Les salariés qui travaillent au maquillage manquent de moyens

 

C'est tout notre dilemme : comment continuer à porter notre mission de service public sans se mettre en danger ni mettre en danger nos proches ? En ce moment, l'inquiétude la plus forte concerne les maquilleurs et maquilleuses, un travail indispensable en télé, car nous continuons à être devant les caméras et à avoir des invités. Ces salariés touchent la peau des personnes, et n'ont pas assez de matériel : il faudrait des pinceaux et un jeu de poudre par invité. Par ailleurs, nous manquons de masques.

Pour quelles raisons selon vous ?

Nous en avions, suite à la crise H1N1, mais l'Etat les a réquisitionnés. Nous avons aussi subi des vols de gels hydroalcoolique, mais il y a des distributeurs de gel dans tous les établissements, même si certains sont défectueux . Les salariés doivent aller voir leur supérieur pour avoir des lingettes désinfectantes...

Pourquoi, selon vous, la priorité n'est-elle pas de réunir le CSE ?

Certaines organisations demandent la réunion du CSE central.

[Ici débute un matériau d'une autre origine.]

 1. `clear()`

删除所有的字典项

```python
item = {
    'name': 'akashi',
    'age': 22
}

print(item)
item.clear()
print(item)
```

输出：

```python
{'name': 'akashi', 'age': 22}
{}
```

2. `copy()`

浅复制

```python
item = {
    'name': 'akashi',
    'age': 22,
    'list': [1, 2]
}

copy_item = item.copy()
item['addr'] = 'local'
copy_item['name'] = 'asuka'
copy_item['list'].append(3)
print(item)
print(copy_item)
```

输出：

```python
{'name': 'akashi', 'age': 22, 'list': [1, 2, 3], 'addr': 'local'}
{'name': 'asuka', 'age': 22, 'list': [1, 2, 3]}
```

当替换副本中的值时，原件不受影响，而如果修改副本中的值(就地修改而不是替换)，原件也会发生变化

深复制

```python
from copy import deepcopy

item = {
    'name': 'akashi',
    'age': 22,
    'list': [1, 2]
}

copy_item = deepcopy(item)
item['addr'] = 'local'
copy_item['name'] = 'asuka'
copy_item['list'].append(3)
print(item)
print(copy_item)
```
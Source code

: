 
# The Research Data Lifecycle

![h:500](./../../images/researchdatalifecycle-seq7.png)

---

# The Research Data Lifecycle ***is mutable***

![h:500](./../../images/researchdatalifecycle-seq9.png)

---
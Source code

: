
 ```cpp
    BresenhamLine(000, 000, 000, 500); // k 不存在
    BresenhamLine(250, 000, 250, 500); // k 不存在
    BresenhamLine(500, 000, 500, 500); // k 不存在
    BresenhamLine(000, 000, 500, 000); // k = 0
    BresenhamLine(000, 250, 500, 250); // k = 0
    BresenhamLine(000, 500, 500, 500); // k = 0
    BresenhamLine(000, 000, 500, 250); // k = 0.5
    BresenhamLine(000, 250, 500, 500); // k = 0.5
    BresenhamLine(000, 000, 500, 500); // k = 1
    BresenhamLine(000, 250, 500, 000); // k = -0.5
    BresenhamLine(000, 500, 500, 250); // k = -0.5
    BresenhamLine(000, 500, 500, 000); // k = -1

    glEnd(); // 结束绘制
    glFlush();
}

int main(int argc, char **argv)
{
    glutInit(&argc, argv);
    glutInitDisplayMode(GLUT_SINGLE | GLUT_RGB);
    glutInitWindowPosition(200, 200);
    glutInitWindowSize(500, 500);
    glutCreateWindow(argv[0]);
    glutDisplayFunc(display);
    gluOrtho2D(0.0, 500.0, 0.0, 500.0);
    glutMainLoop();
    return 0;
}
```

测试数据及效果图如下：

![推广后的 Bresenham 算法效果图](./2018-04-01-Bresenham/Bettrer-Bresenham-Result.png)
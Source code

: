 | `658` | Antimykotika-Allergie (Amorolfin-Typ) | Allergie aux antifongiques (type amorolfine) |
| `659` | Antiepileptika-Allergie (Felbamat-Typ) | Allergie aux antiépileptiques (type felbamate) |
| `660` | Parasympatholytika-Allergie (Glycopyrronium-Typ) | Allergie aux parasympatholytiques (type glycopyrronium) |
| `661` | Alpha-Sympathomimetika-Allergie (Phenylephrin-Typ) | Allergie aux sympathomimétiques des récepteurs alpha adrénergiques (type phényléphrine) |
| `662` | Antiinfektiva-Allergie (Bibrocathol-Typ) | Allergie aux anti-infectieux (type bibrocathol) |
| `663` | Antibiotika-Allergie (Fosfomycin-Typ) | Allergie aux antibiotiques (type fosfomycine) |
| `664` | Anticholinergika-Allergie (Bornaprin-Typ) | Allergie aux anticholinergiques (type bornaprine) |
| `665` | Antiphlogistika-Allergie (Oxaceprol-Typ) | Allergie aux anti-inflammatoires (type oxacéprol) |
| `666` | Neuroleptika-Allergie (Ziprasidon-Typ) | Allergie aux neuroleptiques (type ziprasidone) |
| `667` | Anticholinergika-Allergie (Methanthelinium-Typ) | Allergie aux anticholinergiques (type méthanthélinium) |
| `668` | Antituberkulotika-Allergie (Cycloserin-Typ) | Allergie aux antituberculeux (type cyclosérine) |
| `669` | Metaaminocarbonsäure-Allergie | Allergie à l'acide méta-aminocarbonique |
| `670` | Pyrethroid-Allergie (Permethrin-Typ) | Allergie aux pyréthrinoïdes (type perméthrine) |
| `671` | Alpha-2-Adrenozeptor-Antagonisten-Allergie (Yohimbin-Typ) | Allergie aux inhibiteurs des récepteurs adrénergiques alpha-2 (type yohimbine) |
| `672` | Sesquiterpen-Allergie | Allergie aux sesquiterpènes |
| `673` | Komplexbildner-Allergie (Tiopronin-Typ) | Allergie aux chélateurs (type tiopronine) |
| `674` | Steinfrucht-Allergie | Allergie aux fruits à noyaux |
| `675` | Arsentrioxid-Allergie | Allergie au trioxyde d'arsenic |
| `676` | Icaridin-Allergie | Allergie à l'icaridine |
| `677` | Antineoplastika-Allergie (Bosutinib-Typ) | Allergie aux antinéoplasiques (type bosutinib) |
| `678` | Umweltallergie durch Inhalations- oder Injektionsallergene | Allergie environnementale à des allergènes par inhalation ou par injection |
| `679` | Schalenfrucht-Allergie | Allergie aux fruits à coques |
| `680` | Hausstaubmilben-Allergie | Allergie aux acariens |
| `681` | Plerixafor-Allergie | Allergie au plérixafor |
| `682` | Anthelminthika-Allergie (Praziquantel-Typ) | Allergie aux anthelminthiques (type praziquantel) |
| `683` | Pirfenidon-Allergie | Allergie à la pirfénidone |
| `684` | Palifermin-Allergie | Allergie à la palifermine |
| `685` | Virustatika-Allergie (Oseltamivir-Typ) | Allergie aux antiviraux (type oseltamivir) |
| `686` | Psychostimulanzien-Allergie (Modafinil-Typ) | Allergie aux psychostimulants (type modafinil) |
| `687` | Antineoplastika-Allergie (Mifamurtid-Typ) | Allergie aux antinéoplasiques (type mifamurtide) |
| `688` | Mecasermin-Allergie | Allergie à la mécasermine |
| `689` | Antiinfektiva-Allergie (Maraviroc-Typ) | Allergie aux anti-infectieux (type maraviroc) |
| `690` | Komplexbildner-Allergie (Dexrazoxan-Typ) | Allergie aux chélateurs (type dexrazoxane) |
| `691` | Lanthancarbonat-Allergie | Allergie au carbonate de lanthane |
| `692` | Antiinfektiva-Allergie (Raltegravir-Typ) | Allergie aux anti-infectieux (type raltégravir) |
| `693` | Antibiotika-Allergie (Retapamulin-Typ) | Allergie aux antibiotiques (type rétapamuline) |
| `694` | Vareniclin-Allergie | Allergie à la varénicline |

Je les comprends, mais à mes yeux ce n'est pas la priorité car le CSE est, comme l'était le CE, une instance politique et que la situation à laquelle nous devons faire face est une urgence sanitaire.

Avant le CSE, nous aurions réuni le CSHCT, pas le CE

 

Il me paraît donc plus pratique et plus urgent de passer par les représentants de proximité et par les commissions santé, sécurité et conditions de travail (il y en a dans toutes les antennes) pour traiter d'abord les conditions de travail, pour que les élus aient des informations sur la situation, qu'ils préconisent des choses à l'employeur, qu'ils transmettent les éléments aux salariés. C'est ce que nous aurions fait avant le CSE : on n'aurait pas réuni le CE mais le CHSCT. D'autre part, le CSE de France 3 par exemple, c'est 26 élus, plus les représentants syndicaux, ça représente vite 40 personnes (*). Comment faire une réunion correcte avec des élus à leur domicile, sans matériel adapté ?

Comment parvenez-vous à mener vos missions de représentant du personnel ?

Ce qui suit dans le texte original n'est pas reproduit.